OS X keeps restoring defaults

Posted:
in macOS edited January 2014
Hi, Im new to this site and just have one question for now.

I recently bought my first Apple computer to get away from that OTHER OS and its many troubles. Its an Apple eMac with 128Megs of RAM and a 1Ghz G4 processor. I was importing some mp3s into iTunes the other week and something funny happened. After I finished adding the music to my library i tried to listen to the new songs but they all kept playing "Gin and Juice-Snoop Dogg"(it was one of the songs i added to my library. So i closed iTunes and restarted my computer. Everything went well but when i logged in everything was reset to defaults. I had customized the dock and it was the same as it was when i first booted the computer. Also most of the songs i imported no longer worked in iTunes. The only songs that worked i had gotten off of Kazaa and the ones that did not work i got off of Limewire. Now, the funny thing is that all of these songs worked on my Wintel PC w/ iTunes. So why wont it work on my Mac? Do you think it is one of those fabled .mp3 viruses(never had one of those)? Any help would be greatly appreciated



Thanx

Comments

  • Reply 1 of 4
    jambojambo Posts: 3,036member
    Disk Utility > Repair Permissions
  • Reply 2 of 4
    Jambo: why not just tell him to "rebuild the desktop database"... *sigh*



    Protostar: it sounds like your iTunes library might be corrupted.

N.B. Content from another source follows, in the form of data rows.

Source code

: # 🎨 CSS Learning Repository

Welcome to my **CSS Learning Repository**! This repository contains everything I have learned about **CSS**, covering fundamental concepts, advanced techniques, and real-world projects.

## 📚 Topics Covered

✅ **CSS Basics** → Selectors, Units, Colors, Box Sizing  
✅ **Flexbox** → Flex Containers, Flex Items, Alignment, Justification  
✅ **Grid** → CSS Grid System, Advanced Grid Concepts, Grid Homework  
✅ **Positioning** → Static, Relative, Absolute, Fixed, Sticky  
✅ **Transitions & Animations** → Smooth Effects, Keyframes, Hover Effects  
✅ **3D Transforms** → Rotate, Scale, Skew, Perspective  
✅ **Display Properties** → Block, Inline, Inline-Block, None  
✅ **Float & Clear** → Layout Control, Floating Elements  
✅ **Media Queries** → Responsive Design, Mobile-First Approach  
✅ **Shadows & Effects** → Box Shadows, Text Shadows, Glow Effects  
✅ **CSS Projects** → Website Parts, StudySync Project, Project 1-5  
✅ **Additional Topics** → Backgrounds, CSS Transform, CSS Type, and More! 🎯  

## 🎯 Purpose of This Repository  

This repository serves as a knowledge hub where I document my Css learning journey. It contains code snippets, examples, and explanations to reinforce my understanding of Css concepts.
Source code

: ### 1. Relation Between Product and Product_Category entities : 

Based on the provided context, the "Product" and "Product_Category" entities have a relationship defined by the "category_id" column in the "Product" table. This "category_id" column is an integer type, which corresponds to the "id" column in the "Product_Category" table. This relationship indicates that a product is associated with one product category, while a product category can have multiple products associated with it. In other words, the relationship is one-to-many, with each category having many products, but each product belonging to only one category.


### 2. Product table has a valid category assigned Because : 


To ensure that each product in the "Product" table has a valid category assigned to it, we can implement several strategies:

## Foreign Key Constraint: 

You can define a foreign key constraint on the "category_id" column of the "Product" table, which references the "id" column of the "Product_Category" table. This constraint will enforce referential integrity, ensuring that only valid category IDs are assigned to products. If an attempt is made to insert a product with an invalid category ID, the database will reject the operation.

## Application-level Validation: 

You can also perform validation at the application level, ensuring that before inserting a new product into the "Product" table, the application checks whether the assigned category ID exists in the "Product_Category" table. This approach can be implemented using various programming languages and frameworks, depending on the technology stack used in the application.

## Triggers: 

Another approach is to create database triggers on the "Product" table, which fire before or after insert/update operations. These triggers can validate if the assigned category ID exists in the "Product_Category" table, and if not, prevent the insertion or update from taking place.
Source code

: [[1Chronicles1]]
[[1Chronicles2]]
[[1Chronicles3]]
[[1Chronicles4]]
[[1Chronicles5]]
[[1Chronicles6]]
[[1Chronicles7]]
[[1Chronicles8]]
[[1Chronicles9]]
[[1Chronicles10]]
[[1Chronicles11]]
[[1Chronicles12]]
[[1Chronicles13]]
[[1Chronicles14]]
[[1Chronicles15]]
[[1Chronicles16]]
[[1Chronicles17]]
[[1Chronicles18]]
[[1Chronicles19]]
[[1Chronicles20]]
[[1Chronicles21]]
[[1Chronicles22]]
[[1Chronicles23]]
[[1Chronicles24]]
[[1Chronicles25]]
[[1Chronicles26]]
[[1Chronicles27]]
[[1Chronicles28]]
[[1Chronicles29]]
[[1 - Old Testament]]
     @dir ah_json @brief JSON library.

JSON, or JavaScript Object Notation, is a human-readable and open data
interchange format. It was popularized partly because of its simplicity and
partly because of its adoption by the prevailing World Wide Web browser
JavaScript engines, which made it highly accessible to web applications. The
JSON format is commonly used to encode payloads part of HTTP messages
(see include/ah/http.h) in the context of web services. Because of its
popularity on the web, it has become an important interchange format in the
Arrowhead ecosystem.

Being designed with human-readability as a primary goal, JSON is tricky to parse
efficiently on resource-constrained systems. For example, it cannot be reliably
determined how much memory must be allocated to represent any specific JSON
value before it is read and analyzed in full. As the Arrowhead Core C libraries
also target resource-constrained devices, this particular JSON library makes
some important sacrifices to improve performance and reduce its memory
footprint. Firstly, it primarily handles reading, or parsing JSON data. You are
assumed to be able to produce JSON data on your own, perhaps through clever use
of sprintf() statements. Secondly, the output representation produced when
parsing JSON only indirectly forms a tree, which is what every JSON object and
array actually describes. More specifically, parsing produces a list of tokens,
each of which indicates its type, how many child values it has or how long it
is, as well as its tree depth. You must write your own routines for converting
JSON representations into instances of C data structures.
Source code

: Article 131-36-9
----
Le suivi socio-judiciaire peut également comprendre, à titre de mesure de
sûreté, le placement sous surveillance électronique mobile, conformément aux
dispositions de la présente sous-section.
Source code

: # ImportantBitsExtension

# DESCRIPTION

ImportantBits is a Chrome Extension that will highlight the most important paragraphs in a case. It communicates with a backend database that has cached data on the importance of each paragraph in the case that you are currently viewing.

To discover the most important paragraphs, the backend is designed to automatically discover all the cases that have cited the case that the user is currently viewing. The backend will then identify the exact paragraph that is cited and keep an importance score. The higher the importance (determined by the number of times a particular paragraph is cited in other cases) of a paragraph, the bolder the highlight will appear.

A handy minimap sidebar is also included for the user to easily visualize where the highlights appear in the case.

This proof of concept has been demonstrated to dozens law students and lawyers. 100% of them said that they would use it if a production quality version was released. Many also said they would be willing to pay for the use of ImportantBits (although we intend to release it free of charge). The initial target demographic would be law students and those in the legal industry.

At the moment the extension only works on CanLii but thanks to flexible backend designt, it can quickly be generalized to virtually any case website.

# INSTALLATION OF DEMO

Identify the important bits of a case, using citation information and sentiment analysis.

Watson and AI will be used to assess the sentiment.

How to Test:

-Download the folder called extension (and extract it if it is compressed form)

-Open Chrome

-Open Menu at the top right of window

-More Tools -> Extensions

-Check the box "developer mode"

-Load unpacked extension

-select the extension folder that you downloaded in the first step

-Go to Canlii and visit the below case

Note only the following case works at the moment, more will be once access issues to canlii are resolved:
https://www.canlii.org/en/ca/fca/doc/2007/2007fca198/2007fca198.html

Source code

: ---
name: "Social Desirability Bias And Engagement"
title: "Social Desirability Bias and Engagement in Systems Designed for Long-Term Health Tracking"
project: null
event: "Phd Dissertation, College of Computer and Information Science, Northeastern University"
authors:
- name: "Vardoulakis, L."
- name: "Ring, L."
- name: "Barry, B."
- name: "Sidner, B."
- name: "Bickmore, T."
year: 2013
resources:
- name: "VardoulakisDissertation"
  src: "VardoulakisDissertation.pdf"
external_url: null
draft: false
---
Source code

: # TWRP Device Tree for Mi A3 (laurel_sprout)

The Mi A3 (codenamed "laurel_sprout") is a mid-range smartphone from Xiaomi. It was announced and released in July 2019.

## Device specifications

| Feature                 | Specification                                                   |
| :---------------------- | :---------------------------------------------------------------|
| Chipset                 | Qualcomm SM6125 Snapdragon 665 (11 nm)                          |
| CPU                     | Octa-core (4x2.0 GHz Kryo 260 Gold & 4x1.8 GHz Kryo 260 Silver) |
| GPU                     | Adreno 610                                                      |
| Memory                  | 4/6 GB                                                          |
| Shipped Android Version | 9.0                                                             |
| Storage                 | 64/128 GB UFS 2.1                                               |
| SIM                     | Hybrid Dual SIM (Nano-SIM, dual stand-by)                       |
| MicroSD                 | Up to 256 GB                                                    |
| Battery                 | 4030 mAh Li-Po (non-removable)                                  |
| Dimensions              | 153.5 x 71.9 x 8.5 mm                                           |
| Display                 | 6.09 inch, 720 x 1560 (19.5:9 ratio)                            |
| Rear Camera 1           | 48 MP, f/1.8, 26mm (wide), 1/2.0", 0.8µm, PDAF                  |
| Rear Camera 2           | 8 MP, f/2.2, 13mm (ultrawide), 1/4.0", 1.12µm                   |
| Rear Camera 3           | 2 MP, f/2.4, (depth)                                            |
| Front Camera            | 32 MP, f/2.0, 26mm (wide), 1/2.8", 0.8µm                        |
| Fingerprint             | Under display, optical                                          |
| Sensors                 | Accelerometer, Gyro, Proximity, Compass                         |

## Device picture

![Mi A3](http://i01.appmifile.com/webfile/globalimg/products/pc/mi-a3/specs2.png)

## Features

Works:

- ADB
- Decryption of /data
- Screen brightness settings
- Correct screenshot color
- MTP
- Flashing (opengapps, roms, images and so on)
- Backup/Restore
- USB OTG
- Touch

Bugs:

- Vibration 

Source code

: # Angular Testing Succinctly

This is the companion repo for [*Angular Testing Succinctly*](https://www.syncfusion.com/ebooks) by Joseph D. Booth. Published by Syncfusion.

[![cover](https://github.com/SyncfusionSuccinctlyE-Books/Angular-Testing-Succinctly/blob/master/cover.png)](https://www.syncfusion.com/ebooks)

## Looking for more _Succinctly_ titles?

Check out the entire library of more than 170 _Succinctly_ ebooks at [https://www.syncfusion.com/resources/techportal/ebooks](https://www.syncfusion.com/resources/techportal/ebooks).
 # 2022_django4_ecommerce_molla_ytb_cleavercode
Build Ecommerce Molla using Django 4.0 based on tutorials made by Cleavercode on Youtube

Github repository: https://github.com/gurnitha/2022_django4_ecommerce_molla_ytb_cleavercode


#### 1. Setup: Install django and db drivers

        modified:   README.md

You might want to try moving the files (three of them on my system) out of ~/Music/iTunes/ and see if it re-builds them for you.



    The other thing I would be careful of... if you fill up your boot HD MacOS X will start mangling preference files... and is sounds like you might have hit this limit. Always try and keep 15% of your HD free... The same principal applies to all OS's... they just have different failure modes.
  • Reply 3 of 4
    jambojambo Posts: 3,036member
    Quote:

    Originally posted by Karl Kuehn

    Jambo: why not just tell him to "rebuild the desktop database"... *sigh*



    I don't know what you mean by the sigh, but restoring permissions should be one of the first non-destructive tasks you should carry out when you are troubleshooting Mac OS X.





    Quote:

    Originally posted by Karl Kuehn

    Protostar: it sounds like your iTunes library might be corrupted. You might want to try moving the files (three of them on my system) out of ~/Music/iTunes/ and see if it re-builds them for you.



    This will not "re-build" your iTunes Library, it will create a new empty one. You would have to add your music to the new Library. This should be pointed out to the end user before he assumes all of his music has been deleted.



    Quote:

    Originally posted by Karl Kuehn

    The other thing I would be careful of... if you fill up your boot HD MacOS X will start mangling preference files... and is sounds like you might have hit this limit. Always try and keep 15% of your HD free... The same principal applies to all OS's... they just have different failure modes.



    Although what you are saying is correct, I doubt this novice user will have filled the HDD on their new eMac already.
  • Reply 4 of 4
    What I meant by the *sigh* was that repairing permissions very rarely solves anything... and becomes a magic incantation for people who don't know how to solve problems (defragging on windows, rebuilding the desktop db on MacOS 9). It seems that is exactly how you are using it.